[EXERCISE BRIEF]: Your answer must be every record below, written out exactly as it appears.

--- DATA SHOWN Enclosed Below ---

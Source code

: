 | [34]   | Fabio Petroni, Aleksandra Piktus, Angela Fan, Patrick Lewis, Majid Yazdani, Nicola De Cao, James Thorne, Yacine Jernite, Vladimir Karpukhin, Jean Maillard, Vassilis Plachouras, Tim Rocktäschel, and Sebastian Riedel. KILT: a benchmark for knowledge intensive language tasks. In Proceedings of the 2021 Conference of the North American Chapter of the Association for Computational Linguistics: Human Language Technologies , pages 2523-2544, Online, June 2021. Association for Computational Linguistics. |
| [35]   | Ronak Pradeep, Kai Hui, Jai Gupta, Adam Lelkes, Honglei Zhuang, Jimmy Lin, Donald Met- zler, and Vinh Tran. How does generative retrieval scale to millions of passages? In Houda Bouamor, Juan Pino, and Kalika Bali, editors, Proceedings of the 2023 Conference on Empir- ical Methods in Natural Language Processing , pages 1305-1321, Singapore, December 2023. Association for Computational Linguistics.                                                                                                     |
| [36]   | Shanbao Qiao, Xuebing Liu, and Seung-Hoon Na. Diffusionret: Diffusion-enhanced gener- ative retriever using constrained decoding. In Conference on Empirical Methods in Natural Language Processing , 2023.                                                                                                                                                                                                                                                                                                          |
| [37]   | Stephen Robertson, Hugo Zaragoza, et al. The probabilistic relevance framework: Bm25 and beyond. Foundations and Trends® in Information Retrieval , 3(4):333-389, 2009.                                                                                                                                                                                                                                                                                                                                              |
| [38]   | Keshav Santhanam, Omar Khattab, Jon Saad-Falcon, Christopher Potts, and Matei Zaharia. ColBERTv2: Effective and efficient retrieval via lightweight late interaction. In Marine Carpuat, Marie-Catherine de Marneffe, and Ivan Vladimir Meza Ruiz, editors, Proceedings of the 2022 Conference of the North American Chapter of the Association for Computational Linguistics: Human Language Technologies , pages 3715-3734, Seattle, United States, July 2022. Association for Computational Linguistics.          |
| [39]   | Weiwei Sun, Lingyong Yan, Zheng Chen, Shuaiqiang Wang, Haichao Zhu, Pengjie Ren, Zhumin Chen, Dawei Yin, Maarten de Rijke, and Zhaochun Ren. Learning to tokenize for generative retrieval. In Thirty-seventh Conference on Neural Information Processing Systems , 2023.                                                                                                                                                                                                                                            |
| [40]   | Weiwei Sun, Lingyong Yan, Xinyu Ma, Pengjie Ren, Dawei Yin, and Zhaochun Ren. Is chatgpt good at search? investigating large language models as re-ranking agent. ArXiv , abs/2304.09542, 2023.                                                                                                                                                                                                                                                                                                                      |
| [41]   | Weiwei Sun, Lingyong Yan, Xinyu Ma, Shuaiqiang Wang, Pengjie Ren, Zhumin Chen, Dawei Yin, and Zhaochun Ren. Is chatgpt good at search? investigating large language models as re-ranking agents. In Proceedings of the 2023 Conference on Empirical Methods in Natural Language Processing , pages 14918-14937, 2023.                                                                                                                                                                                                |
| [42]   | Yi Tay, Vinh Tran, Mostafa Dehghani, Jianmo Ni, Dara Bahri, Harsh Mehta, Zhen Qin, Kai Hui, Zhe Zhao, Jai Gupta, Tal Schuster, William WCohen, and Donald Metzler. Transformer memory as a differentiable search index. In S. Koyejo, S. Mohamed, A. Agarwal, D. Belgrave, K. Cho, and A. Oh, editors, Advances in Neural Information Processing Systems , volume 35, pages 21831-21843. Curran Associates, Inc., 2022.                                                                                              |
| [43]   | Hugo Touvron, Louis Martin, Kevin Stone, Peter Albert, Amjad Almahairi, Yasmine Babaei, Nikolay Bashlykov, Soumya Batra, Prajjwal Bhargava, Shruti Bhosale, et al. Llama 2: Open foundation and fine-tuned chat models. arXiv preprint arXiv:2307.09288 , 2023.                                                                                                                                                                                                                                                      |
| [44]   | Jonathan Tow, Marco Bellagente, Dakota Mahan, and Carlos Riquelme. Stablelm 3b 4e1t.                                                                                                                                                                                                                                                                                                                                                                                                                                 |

--- End of Enclosed DATA SHOWN ---

[ANSWER FOR THIS EXERCISE]:
Source code

: | [34]   | Fabio Petroni, Aleksandra Piktus, Angela Fan, Patrick Lewis, Majid Yazdani, Nicola De Cao, James Thorne, Yacine Jernite, Vladimir Karpukhin, Jean Maillard, Vassilis Plachouras, Tim Rocktäschel, and Sebastian Riedel. KILT: a benchmark for knowledge intensive language tasks. In Proceedings of the 2021 Conference of the North American Chapter of the Association for Computational Linguistics: Human Language Technologies , pages 2523-2544, Online, June 2021. Association for Computational Linguistics. |
| [35]   | Ronak Pradeep, Kai Hui, Jai Gupta, Adam Lelkes, Honglei Zhuang, Jimmy Lin, Donald Met- zler, and Vinh Tran. How does generative retrieval scale to millions of passages? In Houda Bouamor, Juan Pino, and Kalika Bali, editors, Proceedings of the 2023 Conference on Empir- ical Methods in Natural Language Processing , pages 1305-1321, Singapore, December 2023. Association for Computational Linguistics.                                                                                                     |
| [36]   | Shanbao Qiao, Xuebing Liu, and Seung-Hoon Na. Diffusionret: Diffusion-enhanced gener- ative retriever using constrained decoding. In Conference on Empirical Methods in Natural Language Processing , 2023.                                                                                                                                                                                                                                                                                                          |
| [37]   | Stephen Robertson, Hugo Zaragoza, et al. The probabilistic relevance framework: Bm25 and beyond. Foundations and Trends® in Information Retrieval , 3(4):333-389, 2009.                                                                                                                                                                                                                                                                                                                                              |
| [38]   | Keshav Santhanam, Omar Khattab, Jon Saad-Falcon, Christopher Potts, and Matei Zaharia. ColBERTv2: Effective and efficient retrieval via lightweight late interaction. In Marine Carpuat, Marie-Catherine de Marneffe, and Ivan Vladimir Meza Ruiz, editors, Proceedings of the 2022 Conference of the North American Chapter of the Association for Computational Linguistics: Human Language Technologies , pages 3715-3734, Seattle, United States, July 2022. Association for Computational Linguistics.          |
| [39]   | Weiwei Sun, Lingyong Yan, Zheng Chen, Shuaiqiang Wang, Haichao Zhu, Pengjie Ren, Zhumin Chen, Dawei Yin, Maarten de Rijke, and Zhaochun Ren. Learning to tokenize for generative retrieval. In Thirty-seventh Conference on Neural Information Processing Systems , 2023.                                                                                                                                                                                                                                            |
| [40]   | Weiwei Sun, Lingyong Yan, Xinyu Ma, Pengjie Ren, Dawei Yin, and Zhaochun Ren. Is chatgpt good at search? investigating large language models as re-ranking agent. ArXiv , abs/2304.09542, 2023.                                                                                                                                                                                                                                                                                                                      |
| [41]   | Weiwei Sun, Lingyong Yan, Xinyu Ma, Shuaiqiang Wang, Pengjie Ren, Zhumin Chen, Dawei Yin, and Zhaochun Ren. Is chatgpt good at search? investigating large language models as re-ranking agents. In Proceedings of the 2023 Conference on Empirical Methods in Natural Language Processing , pages 14918-14937, 2023.                                                                                                                                                                                                |
| [42]   | Yi Tay, Vinh Tran, Mostafa Dehghani, Jianmo Ni, Dara Bahri, Harsh Mehta, Zhen Qin, Kai Hui, Zhe Zhao, Jai Gupta, Tal Schuster, William WCohen, and Donald Metzler. Transformer memory as a differentiable search index. In S. Koyejo, S. Mohamed, A. Agarwal, D. Belgrave, K. Cho, and A. Oh, editors, Advances in Neural Information Processing Systems , volume 35, pages 21831-21843. Curran Associates, Inc., 2022.                                                                                              |
| [43]   | Hugo Touvron, Louis Martin, Kevin Stone, Peter Albert, Amjad Almahairi, Yasmine Babaei, Nikolay Bashlykov, Soumya Batra, Prajjwal Bhargava, Shruti Bhosale, et al. Llama 2: Open foundation and fine-tuned chat models. arXiv preprint arXiv:2307.09288 , 2023.                                                                                                                                                                                                                                                      |
| [44]   | Jonathan Tow, Marco Bellagente, Dakota Mahan, and Carlos Riquelme. Stablelm 3b 4e1t.                                                                                                                                                                                                                                                                                                                                                                                                                                 |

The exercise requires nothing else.